Last week I talked about business continuity, and what happens when people leave. But what happens when the software you rely on to run your business makes a major change without warning? This is where you need technical continuity.

A good example of this is when Google gave us ample warning about moving from Universal Analytics to Google Analytics 4. They rolled out the new system in late 2020 and then announced the sunset of UA roughly 18 months before it would happen – this coming July.

By the way, if you haven’t moved to Google Analytics, give us a shout. We can help!

But what happens when you don’t get 18+ months notice that you have to start using a new platform, you have to migrate your data, you have to create backups and modify your processes?

Twitter just did this to us. To all of us. Without warning. Since the major change in leadership, functionality has been changing just about every day. Companies and users that rely on that system for their business are scrambling to plan for the unknown. Most recently, Twitter announced that they will shut off free data export access via their API. You can read more about that in the Data Diaries below.

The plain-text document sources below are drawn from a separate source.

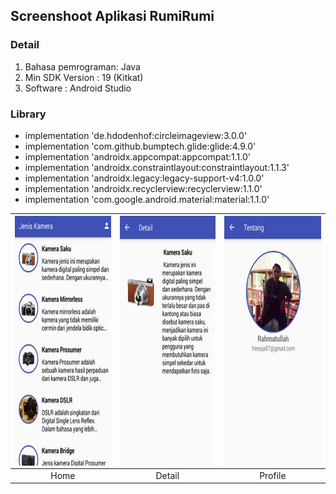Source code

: ## Screenshoot Aplikasi RumiRumi

### Detail
1. Bahasa pemrograman: Java
2. Min SDK Version : 19 (Kitkat)
3. Software : Android Studio

### Library
  - implementation 'de.hdodenhof:circleimageview:3.0.0'
  - implementation 'com.github.bumptech.glide:glide:4.9.0'
  - implementation 'androidx.appcompat:appcompat:1.1.0'
  - implementation 'androidx.constraintlayout:constraintlayout:1.1.3'
  - implementation 'androidx.legacy:legacy-support-v4:1.0.0'
  - implementation 'androidx.recyclerview:recyclerview:1.1.0'
  - implementation 'com.google.android.material:material:1.1.0'


|<img src=/di/home.png  align="center" height="400" width="248" ></a> |<img src=/di/detail.png  align="center" height="400" width="248" ></a>|<img src=/di/profile.png  align="center" height="400" width="248" ></a>|
|:-----------:|:--------:|:--------:|
| Home | Detail | Profile |



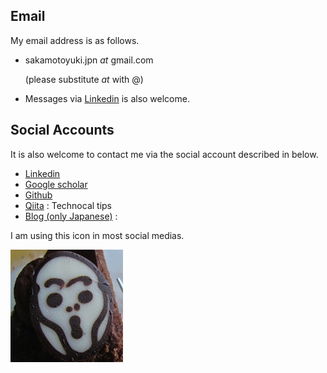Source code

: 
## Email

My email address is as follows.

-	sakamotoyuki.jpn _at_ gmail.com

	(please substitute _at_ with @)

-   Messages via [Linkedin](https://www.linkedin.com/in/yuki-sakamoto) is also welcome.

## Social Accounts

It is also welcome to contact me via the social account described in below.

- [Linkedin](https://www.linkedin.com/in/yuki-sakamoto)
- [Google scholar](https://scholar.google.co.jp/citations?user=RYGclTkAAAAJ&hl=ja&authuser=1)
- [Github](https://github.com/YukiSakamoto) 
- [Qiita](https://qiita.com/swakamoto) :   Technocal tips
- [Blog (only Japanese)](http://yukisakamoto.hatenablog.com) : 

I am using this icon in most social medias.

![scream](Profile_small.jpg)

So, back to the question at hand, do you have a technical continuity plan? If you have a business continuity plan, you likely have plans for the departure of key resources and IT systems at the core of your business. But what about the lower profile systems, like your social listening and SEO tools? These won’t be a high priority to your executive team, but to you they are completely essential.

This is where your technical continuity plan comes into play. Much like we talked about last week with business continuity planning, your plan doesn’t have to be overly complex. We’re going to use the 5Ps again as the structure for a simple technical continuity plan. We can use social listening as the example.

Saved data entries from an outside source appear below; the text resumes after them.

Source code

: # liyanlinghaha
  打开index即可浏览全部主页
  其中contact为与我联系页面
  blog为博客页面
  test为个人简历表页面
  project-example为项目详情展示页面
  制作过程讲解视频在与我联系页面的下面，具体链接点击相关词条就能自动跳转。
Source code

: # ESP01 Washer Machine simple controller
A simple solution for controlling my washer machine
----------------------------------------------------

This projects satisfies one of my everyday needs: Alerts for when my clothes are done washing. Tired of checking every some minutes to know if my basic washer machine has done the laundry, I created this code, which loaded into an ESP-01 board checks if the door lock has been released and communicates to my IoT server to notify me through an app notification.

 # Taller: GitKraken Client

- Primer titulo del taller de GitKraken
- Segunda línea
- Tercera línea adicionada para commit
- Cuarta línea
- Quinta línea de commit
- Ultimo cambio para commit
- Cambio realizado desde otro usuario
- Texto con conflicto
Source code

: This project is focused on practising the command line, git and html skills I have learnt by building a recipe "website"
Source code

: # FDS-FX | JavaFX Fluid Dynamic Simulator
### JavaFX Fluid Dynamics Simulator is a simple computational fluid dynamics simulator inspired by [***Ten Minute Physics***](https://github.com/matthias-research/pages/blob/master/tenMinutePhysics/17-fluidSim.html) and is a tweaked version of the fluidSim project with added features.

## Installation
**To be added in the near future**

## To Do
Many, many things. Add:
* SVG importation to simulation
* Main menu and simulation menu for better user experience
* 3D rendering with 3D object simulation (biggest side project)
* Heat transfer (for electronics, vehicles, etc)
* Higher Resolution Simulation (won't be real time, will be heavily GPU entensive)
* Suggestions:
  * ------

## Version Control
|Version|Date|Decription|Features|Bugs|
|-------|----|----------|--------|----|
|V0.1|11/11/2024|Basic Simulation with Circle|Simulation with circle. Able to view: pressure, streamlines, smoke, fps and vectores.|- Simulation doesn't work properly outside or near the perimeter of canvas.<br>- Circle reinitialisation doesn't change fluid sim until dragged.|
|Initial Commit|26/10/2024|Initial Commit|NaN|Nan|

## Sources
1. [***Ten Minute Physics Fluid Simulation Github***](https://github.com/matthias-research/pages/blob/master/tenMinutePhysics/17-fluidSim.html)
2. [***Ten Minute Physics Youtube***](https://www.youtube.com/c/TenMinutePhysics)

Let’s start by understanding what you need the software for:

Purpose: To understand what is being said on social media about our brand and other keywords that we care about. This is a service we offer to our clients.

People: The social media manager that pulls the data and the clients that rely on the output.

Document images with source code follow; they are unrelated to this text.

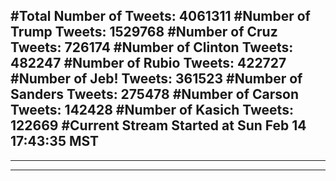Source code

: #Total Number of Tweets: 4061311 
#Number of Trump Tweets: 1529768
#Number of Cruz Tweets: 726174
#Number of Clinton Tweets: 482247
#Number of Rubio Tweets: 422727
#Number of Jeb! Tweets: 361523
#Number of Sanders Tweets: 275478
#Number of Carson Tweets: 142428
#Number of Kasich Tweets: 122669
#Current Stream Started at Sun Feb 14 17:43:35 MST
---
---
---

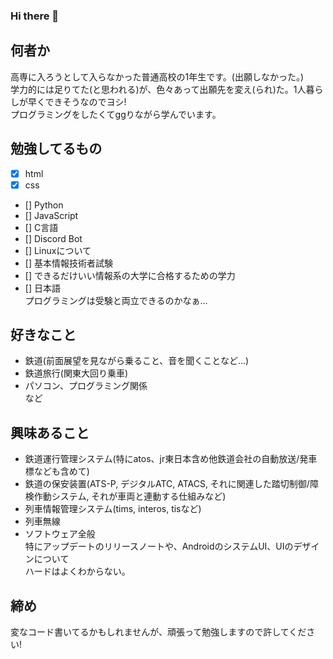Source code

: ### Hi there 👋
## 何者か
高専に入ろうとして入らなかった普通高校の1年生です。(出願しなかった。)  
学力的には足りてた(と思われる)が、色々あって出願先を変え(られ)た。1人暮らしが早くできそうなのでヨシ!  
プログラミングをしたくてggりながら学んでいます。
## 勉強してるもの
- [x] html
- [x] css
- [] Python
- [] JavaScript
- [] C言語
- [] Discord Bot
- [] Linuxについて
- [] 基本情報技術者試験
- [] できるだけいい情報系の大学に合格するための学力
- [] 日本語  
プログラミングは受験と両立できるのかなぁ...
## 好きなこと
- 鉄道(前面展望を見ながら乗ること、音を聞くことなど...)
- 鉄道旅行(関東大回り乗車)
- パソコン、プログラミング関係  
など
## 興味あること
- 鉄道運行管理システム(特にatos、jr東日本含め他鉄道会社の自動放送/発車標なども含めて)
- 鉄道の保安装置(ATS-P, デジタルATC, ATACS, それに関連した踏切制御/障検作動システム, それが車両と連動する仕組みなど)
- 列車情報管理システム(tims, interos, tisなど)
- 列車無線
- ソフトウェア全般  
特にアップデートのリリースノートや、AndroidのシステムUI、UIのデザインについて  
ハードはよくわからない。
## 締め
変なコード書いてるかもしれませんが、頑張って勉強しますので許してください!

Process: We pull daily reports from the system based on our search criteria and make decisions with the data. We package up this data for our clients daily.

Platform: (for this example) Sprout Social

Performance: The data from Sprout Social alerts us to conversations happening online that our clients need to take part in. When we ship insights to our clients, they use the data to make social strategy decisions.

Now that we have a baseline, let’s imagine that Sprout Social decides to change course and stop offering social listening (this is not true). They only want to handle social scheduling (again, not true). You’ve already noted that this is one of the services that you offer, so not having this functionality will have negative financial implications. You have a good understanding of what this software does for you and you can start to prepare for the risk of not being able to use this software.

While you don’t have to have subscriptions to other tools, it’s not a bad idea to have a short list of tools that can do similar things to the one you’re currently using. When Google made their announcement about Google Analytics 4, many started to look into tools like Matomo and Adobe Analytics. Switching software platforms can be a pain if you’re caught off guard, especially when you have a lot of data involved. Having a technical continuity plan can take the (some of) the stress off your shoulders when a platform you rely on makes a major change.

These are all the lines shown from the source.